== Problem to solve ==
Scan the records for the string "website" and copy every line that holds it.

== Source texts of formatted documents ==
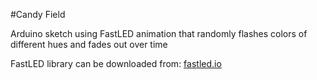 #Candy Field

Arduino sketch using FastLED animation that randomly flashes colors of different hues and fades out over time

FastLED library can be downloaded from: [fastled.io](fastled.io)
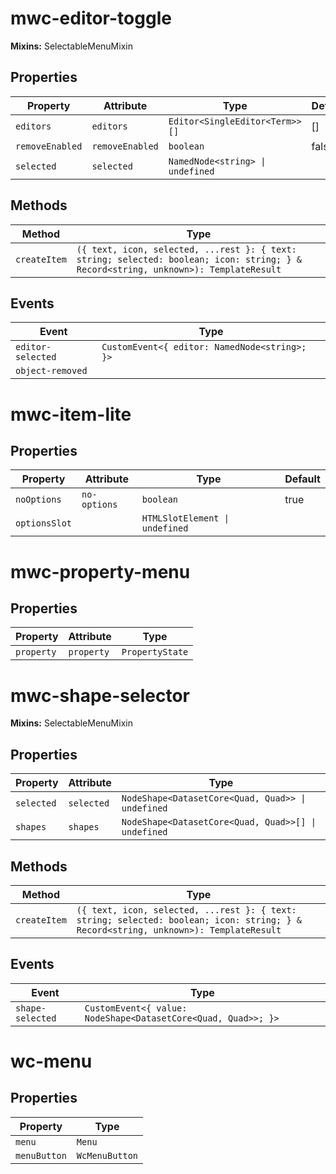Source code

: # mwc-editor-toggle

**Mixins:** SelectableMenuMixin

## Properties

| Property        | Attribute       | Type                             | Default |
|-----------------|-----------------|----------------------------------|---------|
| `editors`       | `editors`       | `Editor<SingleEditor<Term>>[]`   | []      |
| `removeEnabled` | `removeEnabled` | `boolean`                        | false   |
| `selected`      | `selected`      | `NamedNode<string> \| undefined` |         |

## Methods

| Method       | Type                                             |
|--------------|--------------------------------------------------|
| `createItem` | `({ text, icon, selected, ...rest }: { text: string; selected: boolean; icon: string; } & Record<string, unknown>): TemplateResult` |

## Events

| Event             | Type                                          |
|-------------------|-----------------------------------------------|
| `editor-selected` | `CustomEvent<{ editor: NamedNode<string>; }>` |
| `object-removed`  |                                               |


# mwc-item-lite

## Properties

| Property      | Attribute    | Type                           | Default |
|---------------|--------------|--------------------------------|---------|
| `noOptions`   | `no-options` | `boolean`                      | true    |
| `optionsSlot` |              | `HTMLSlotElement \| undefined` |         |


# mwc-property-menu

## Properties

| Property   | Attribute  | Type            |
|------------|------------|-----------------|
| `property` | `property` | `PropertyState` |


# mwc-shape-selector

**Mixins:** SelectableMenuMixin

## Properties

| Property   | Attribute  | Type                                             |
|------------|------------|--------------------------------------------------|
| `selected` | `selected` | `NodeShape<DatasetCore<Quad, Quad>> \| undefined` |
| `shapes`   | `shapes`   | `NodeShape<DatasetCore<Quad, Quad>>[] \| undefined` |

## Methods

| Method       | Type                                             |
|--------------|--------------------------------------------------|
| `createItem` | `({ text, icon, selected, ...rest }: { text: string; selected: boolean; icon: string; } & Record<string, unknown>): TemplateResult` |

## Events

| Event            | Type                                             |
|------------------|--------------------------------------------------|
| `shape-selected` | `CustomEvent<{ value: NodeShape<DatasetCore<Quad, Quad>>; }>` |


# wc-menu

## Properties

| Property     | Type           |
|--------------|----------------|
| `menu`       | `Menu`         |
| `menuButton` | `WcMenuButton` |
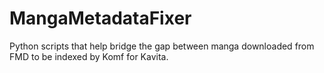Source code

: # MangaMetadataFixer
Python scripts that help bridge the gap between manga downloaded from FMD to be indexed by Komf for Kavita.
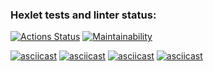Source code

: ### Hexlet tests and linter status:
[![Actions Status](https://github.com/AleksandrBicov/java-project-61/actions/workflows/hexlet-check.yml/badge.svg)](https://github.com/AleksandrBicov/java-project-61/actions)
[![Maintainability](https://api.codeclimate.com/v1/badges/bc953fb0ab378995dab3/maintainability)](https://codeclimate.com/github/AleksandrBicov/java-project-61)

[![asciicast](https://asciinema.org/a/nPiTNDGG08unRMOHhtFf3dAzy.svg)](https://asciinema.org/a/nPiTNDGG08unRMOHhtFf3dAzy)
[![asciicast](https://asciinema.org/a/ov6mNdz6MGmKctXk12Gc5LrcH.svg)](https://asciinema.org/a/ov6mNdz6MGmKctXk12Gc5LrcH)
[![asciicast](https://asciinema.org/a/a3Q05ZBxMDcrZ30l8BoeRzd1K.svg)](https://asciinema.org/a/a3Q05ZBxMDcrZ30l8BoeRzd1K)
[![asciicast](https://asciinema.org/a/Ez6H0X3wkCSzNgdMxYAadAPyS.svg)](https://asciinema.org/a/Ez6H0X3wkCSzNgdMxYAadAPyS)
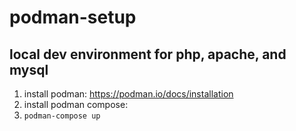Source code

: # podman-setup

## local dev environment for php, apache, and mysql

1. install podman: https://podman.io/docs/installation
2. install podman compose:
3. `podman-compose up`
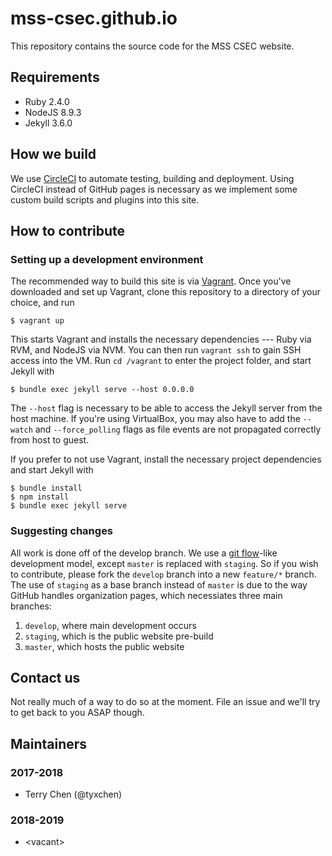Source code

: # mss-csec.github.io

This repository contains the source code for the MSS CSEC website.

## Requirements

- Ruby 2.4.0
- NodeJS 8.9.3
- Jekyll 3.6.0

## How we build

We use [CircleCI](https://circleci.com) to automate testing, building and
deployment. Using CircleCI instead of GitHub pages is necessary as we implement
some custom build scripts and plugins into this site.

## How to contribute

### Setting up a development environment

The recommended way to build this site is via [Vagrant](https://vagrantup.com).
Once you've downloaded and set up Vagrant, clone this repository to a directory
of your choice, and run

    $ vagrant up

This starts Vagrant and installs the necessary dependencies --- Ruby via RVM,
and NodeJS via NVM.
You can then run `vagrant ssh` to gain SSH access into the VM.
Run `cd /vagrant` to enter the project folder, and start Jekyll with

    $ bundle exec jekyll serve --host 0.0.0.0

The `--host` flag is necessary to be able to access the Jekyll server from the
host machine.
If you're using VirtualBox, you may also have to add the `--watch` and
`--force_polling` flags as file events are not propagated correctly from host to
guest.

If you prefer to not use Vagrant, install the necessary project dependencies
and start Jekyll with

    $ bundle install
    $ npm install
    $ bundle exec jekyll serve

### Suggesting changes

All work is done off of the develop branch. We use a
[git flow](http://nvie.com/posts/a-successful-git-branching-model/)-like
development model, except `master` is replaced with `staging`. So if you wish to contribute, please fork the `develop` branch into a new `feature/*` branch.
The use of `staging` as a base branch instead of `master` is due to the way
GitHub handles organization pages, which necessiates three main branches:

1. `develop`, where main development occurs
2. `staging`, which is the public website pre-build
3. `master`, which hosts the public website

## Contact us

Not really much of a way to do so at the moment. File an issue and we'll try
to get back to you ASAP though.

## Maintainers

### 2017-2018

- Terry Chen (@tyxchen)

### 2018-2019

- &lt;vacant&gt;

== Result ==
This repository contains the source code for the MSS CSEC website.
2. `staging`, which is the public website pre-build
3. `master`, which hosts the public website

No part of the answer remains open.